### What you will do
Which lines in the data below contain the word "pairwise"? Return each of them.

(Source data)
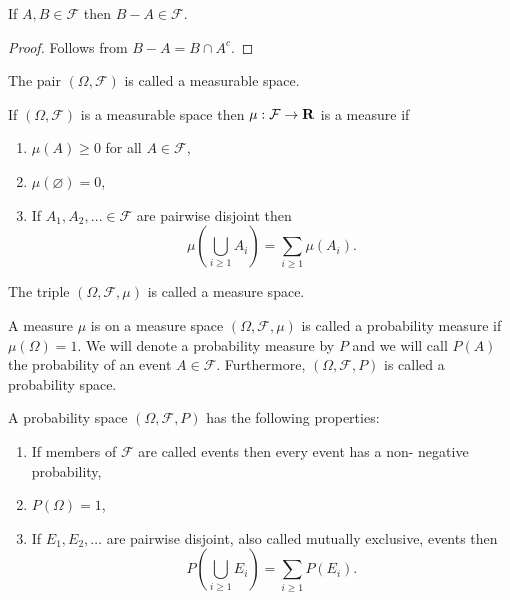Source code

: \begin{prop}\label{c1s1p3}
If $A, B \in \mathcal{F}$ then $B - A \in \mathcal{F}$.
\end{prop}
\begin{proof}
Follows from $B - A = B \cap A^c$.
\end{proof}

\begin{defn}\label{c1s1d2}
The pair $(\Omega, \mathcal{F})$ is called a measurable space.
\end{defn}

\begin{defn}\label{c1s1d3}
If $(\Omega, \mathcal{F})$ is a measurable space then $\mu: \mathcal{F} 
\rightarrow \mathbf{R}$ is a measure if
\begin{enumerate}
\item $\mu(A) \ge 0$ for all $A \in \mathcal{F}$,
\item $\mu(\varnothing) = 0$,
\item If $A_1, A_2, \ldots \in \mathcal{F}$ are pairwise disjoint then
\[
\mu\left(\bigcup_{i \ge 1}A_i\right) = \sum_{i \ge 1}\mu(A_i).
\]
\end{enumerate}
\end{defn}

\begin{defn}\label{c1s1d4}
The triple $(\Omega, \mathcal{F}, \mu)$ is called a measure space.
\end{defn}

\begin{defn}\label{c1s1d5}
A measure $\mu$ is on a measure space $(\Omega, \mathcal{F}, \mu)$ is called a
probability measure if $\mu(\Omega) = 1$. We will denote a probability measure
by $P$ and we will call $P(A)$ the probability of an event $A \in \mathcal{F}$.
Furthermore, $(\Omega, \mathcal{F}, P)$ is called a probability space.
\end{defn}

A probability space $(\Omega, \mathcal{F}, P)$ has the following properties:
\begin{enumerate}
\item If members of $\mathcal{F}$ are called events then every event has a non-
negative probability,
\item $P(\Omega) = 1$,
\item If $E_1, E_2, \ldots$ are pairwise disjoint, also called mutually 
exclusive, events then 
\[
P\left(\bigcup_{i \ge 1}E_i\right) = \sum_{i \ge 1}P(E_i).
\]
\end{enumerate}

### Solution below
\item If $A_1, A_2, \ldots \in \mathcal{F}$ are pairwise disjoint then
\item If $E_1, E_2, \ldots$ are pairwise disjoint, also called mutually 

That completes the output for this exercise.